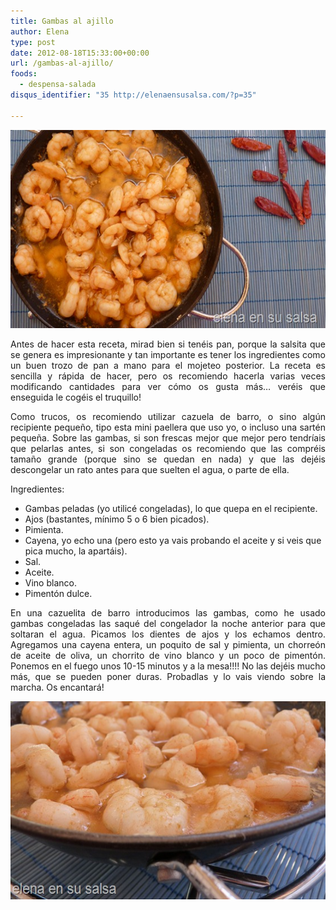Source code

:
 ```yaml
---
title: Gambas al ajillo
author: Elena
type: post
date: 2012-08-18T15:33:00+00:00
url: /gambas-al-ajillo/
foods:
  - despensa-salada
disqus_identifier: "35 http://elenaensusalsa.com/?p=35"

---
```

[<img style="display: inline; border: 0px;" title="P1060492" src="/2018/03/P1060492_thumb-25255B4-25255D.jpg" alt="P1060492" width="561" height="317" border="0" />][1]

<p align="justify">
  Antes de hacer esta receta, mirad bien si tenéis pan, porque la salsita que se genera es impresionante y tan importante es tener los ingredientes como un buen trozo de pan a mano para el mojeteo posterior. La receta es sencilla y rápida de hacer, pero os recomiendo hacerla varias veces modificando cantidades para ver cómo os gusta más… veréis que enseguida le cogéis el truquillo!
</p>

<p align="justify">
  Como trucos, os recomiendo utilizar cazuela de barro, o sino algún recipiente pequeño, tipo esta mini paellera que uso yo, o incluso una sartén pequeña. Sobre las gambas, si son frescas mejor que mejor pero tendríais que pelarlas antes, si son congeladas os recomiendo que las compréis tamaño grande (porque sino se quedan en nada) y que las dejéis descongelar un rato antes para que suelten el agua, o parte de ella.
</p>

Ingredientes:

  * Gambas peladas (yo utilicé congeladas), lo que quepa en el recipiente.
  * Ajos (bastantes, mínimo 5 o 6 bien picados).
  * Pimienta.
  * Cayena, yo echo una (pero esto ya vais probando el aceite y si veis que pica mucho, la apartáis).
  * Sal.
  * Aceite.
  * Vino blanco.
  * Pimentón dulce.

<p align="justify">
  En una cazuelita de barro introducimos las gambas, como he usado gambas congeladas las saqué del congelador la noche anterior para que soltaran el agua. Picamos los dientes de ajos y los echamos dentro. Agregamos una cayena entera, un poquito de sal y pimienta, un chorreón de aceite de oliva, un chorrito de vino blanco y un poco de pimentón. Ponemos en el fuego unos 10-15 minutos y a la mesa!!!! No las dejéis mucho más, que se pueden poner duras. Probadlas y lo vais viendo sobre la marcha. Os encantará!
</p>

[<img style="display: inline; border: 0px;" title="P1060495" src="/2018/03/P1060495_thumb-25255B6-25255D.jpg" alt="P1060495" width="561" height="317" border="0" />][2]

 [1]: /2018/03/P1060492_thumb-25255B4-25255D.jpg
 [2]: /2018/03/P1060495_thumb-25255B6-25255D.jpg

- _WORK TASK_
All preceding records should be duplicated verbatim, images excepted.

- _RESULT OF THE EXERCISE_
Source code

:
 ```yaml
---
title: Gambas al ajillo
author: Elena
type: post
date: 2012-08-18T15:33:00+00:00
url: /gambas-al-ajillo/
foods:
  - despensa-salada
disqus_identifier: "35 http://elenaensusalsa.com/?p=35"

---
```

[<img style="display: inline; border: 0px;" title="P1060492" src="/2018/03/P1060492_thumb-25255B4-25255D.jpg" alt="P1060492" width="561" height="317" border="0" />][1]

<p align="justify">
  Antes de hacer esta receta, mirad bien si tenéis pan, porque la salsita que se genera es impresionante y tan importante es tener los ingredientes como un buen trozo de pan a mano para el mojeteo posterior. La receta es sencilla y rápida de hacer, pero os recomiendo hacerla varias veces modificando cantidades para ver cómo os gusta más… veréis que enseguida le cogéis el truquillo!
</p>

<p align="justify">
  Como trucos, os recomiendo utilizar cazuela de barro, o sino algún recipiente pequeño, tipo esta mini paellera que uso yo, o incluso una sartén pequeña. Sobre las gambas, si son frescas mejor que mejor pero tendríais que pelarlas antes, si son congeladas os recomiendo que las compréis tamaño grande (porque sino se quedan en nada) y que las dejéis descongelar un rato antes para que suelten el agua, o parte de ella.
</p>

Ingredientes:

  * Gambas peladas (yo utilicé congeladas), lo que quepa en el recipiente.
  * Ajos (bastantes, mínimo 5 o 6 bien picados).
  * Pimienta.
  * Cayena, yo echo una (pero esto ya vais probando el aceite y si veis que pica mucho, la apartáis).
  * Sal.
  * Aceite.
  * Vino blanco.
  * Pimentón dulce.

<p align="justify">
  En una cazuelita de barro introducimos las gambas, como he usado gambas congeladas las saqué del congelador la noche anterior para que soltaran el agua. Picamos los dientes de ajos y los echamos dentro. Agregamos una cayena entera, un poquito de sal y pimienta, un chorreón de aceite de oliva, un chorrito de vino blanco y un poco de pimentón. Ponemos en el fuego unos 10-15 minutos y a la mesa!!!! No las dejéis mucho más, que se pueden poner duras. Probadlas y lo vais viendo sobre la marcha. Os encantará!
</p>

[<img style="display: inline; border: 0px;" title="P1060495" src="/2018/03/P1060495_thumb-25255B6-25255D.jpg" alt="P1060495" width="561" height="317" border="0" />][2]

 [1]: /2018/03/P1060492_thumb-25255B4-25255D.jpg
 [2]: /2018/03/P1060495_thumb-25255B6-25255D.jpg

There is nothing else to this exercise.